Dice and IoU metric implementations, metric logger for training and validation.

In [7]:
def predict(X, threshold):
    '''X is sigmoid output of the model'''
    X_p = np.copy(X)
    preds = (X_p > threshold).astype('uint8')
    return preds

def metric(probability, truth, threshold=0.5, reduction='none'):
    '''Calculates dice of positive and negative images seperately'''
    '''probability and truth must be torch tensors'''
    batch_size = len(truth)
    with torch.no_grad():
        probability = probability.view(batch_size, -1)
        truth = truth.view(batch_size, -1)
        assert(probability.shape == truth.shape)

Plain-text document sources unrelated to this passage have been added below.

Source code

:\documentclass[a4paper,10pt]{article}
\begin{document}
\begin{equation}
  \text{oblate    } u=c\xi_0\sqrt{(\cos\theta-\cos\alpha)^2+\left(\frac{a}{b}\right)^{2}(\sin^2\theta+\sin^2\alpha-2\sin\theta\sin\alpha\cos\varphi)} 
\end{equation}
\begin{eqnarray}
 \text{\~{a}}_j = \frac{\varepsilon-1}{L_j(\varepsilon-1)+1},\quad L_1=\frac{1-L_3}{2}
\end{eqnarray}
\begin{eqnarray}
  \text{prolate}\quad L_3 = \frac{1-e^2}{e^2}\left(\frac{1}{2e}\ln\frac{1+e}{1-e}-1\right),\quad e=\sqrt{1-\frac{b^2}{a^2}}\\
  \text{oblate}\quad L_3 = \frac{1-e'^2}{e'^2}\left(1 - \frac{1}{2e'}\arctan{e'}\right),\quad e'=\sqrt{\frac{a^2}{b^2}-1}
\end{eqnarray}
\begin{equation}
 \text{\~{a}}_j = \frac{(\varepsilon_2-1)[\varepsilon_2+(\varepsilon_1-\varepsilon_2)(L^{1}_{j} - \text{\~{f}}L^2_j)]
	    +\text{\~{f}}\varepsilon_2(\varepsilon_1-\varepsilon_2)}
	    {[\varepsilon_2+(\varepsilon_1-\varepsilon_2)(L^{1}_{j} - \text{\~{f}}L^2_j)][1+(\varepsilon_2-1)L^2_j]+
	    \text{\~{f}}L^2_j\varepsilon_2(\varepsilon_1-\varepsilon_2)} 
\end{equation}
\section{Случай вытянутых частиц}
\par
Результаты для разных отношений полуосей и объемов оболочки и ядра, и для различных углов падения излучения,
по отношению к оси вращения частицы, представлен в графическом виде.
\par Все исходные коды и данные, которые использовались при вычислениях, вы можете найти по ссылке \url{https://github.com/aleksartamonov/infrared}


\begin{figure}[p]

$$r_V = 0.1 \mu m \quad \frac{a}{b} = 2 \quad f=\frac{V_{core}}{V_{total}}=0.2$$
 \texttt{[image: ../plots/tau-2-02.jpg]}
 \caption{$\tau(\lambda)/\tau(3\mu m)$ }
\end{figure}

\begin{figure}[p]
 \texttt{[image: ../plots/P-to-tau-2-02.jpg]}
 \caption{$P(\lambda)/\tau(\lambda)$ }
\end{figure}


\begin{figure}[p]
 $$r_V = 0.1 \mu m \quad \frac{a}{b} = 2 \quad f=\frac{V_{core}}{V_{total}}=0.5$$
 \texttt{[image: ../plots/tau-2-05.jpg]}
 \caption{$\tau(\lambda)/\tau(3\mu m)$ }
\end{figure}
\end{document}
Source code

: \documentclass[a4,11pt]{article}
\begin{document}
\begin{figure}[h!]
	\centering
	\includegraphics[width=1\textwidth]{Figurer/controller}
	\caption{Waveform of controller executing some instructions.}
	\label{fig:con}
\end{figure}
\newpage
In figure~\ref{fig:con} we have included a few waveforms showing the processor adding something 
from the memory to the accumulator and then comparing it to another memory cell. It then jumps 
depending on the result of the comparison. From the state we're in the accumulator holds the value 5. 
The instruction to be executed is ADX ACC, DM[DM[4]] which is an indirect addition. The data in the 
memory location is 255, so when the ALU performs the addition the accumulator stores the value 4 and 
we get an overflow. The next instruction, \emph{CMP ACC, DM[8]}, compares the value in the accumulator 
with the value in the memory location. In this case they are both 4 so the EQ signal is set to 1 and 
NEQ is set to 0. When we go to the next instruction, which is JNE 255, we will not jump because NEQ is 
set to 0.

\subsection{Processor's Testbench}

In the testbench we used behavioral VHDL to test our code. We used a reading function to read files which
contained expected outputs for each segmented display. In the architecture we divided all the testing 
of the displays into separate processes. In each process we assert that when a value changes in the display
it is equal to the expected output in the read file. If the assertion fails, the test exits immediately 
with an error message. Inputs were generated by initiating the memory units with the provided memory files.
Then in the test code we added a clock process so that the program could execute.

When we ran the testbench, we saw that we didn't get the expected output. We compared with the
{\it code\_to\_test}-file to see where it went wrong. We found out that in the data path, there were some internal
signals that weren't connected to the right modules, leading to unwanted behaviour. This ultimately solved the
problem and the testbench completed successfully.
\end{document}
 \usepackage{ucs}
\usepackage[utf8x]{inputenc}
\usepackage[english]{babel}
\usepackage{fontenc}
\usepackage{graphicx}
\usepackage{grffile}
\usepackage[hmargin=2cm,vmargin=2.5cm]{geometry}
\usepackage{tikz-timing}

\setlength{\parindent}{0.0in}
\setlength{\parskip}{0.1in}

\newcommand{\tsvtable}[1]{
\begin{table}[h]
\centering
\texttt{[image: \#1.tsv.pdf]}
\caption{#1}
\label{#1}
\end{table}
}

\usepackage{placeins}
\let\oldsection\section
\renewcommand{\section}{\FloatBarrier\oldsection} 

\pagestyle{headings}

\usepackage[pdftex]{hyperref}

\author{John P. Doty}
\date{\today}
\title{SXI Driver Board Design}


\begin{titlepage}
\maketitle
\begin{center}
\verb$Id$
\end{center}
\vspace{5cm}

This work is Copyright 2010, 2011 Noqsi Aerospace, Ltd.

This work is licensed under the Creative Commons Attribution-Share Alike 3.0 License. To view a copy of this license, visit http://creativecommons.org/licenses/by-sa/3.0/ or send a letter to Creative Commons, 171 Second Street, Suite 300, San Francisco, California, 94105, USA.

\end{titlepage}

        p = (probability > threshold).float()
        t = (truth > 0.5).float()

        t_sum = t.sum(-1)
        p_sum = p.sum(-1)
        neg_index = torch.nonzero(t_sum == 0)
        pos_index = torch.nonzero(t_sum >= 1)

        dice_neg = (p_sum == 0).float()
        dice_pos = 2 * (p*t).sum(-1)/((p+t).sum(-1))

        dice_neg = dice_neg[neg_index]
        dice_pos = dice_pos[pos_index]
        dice = torch.cat([dice_pos, dice_neg])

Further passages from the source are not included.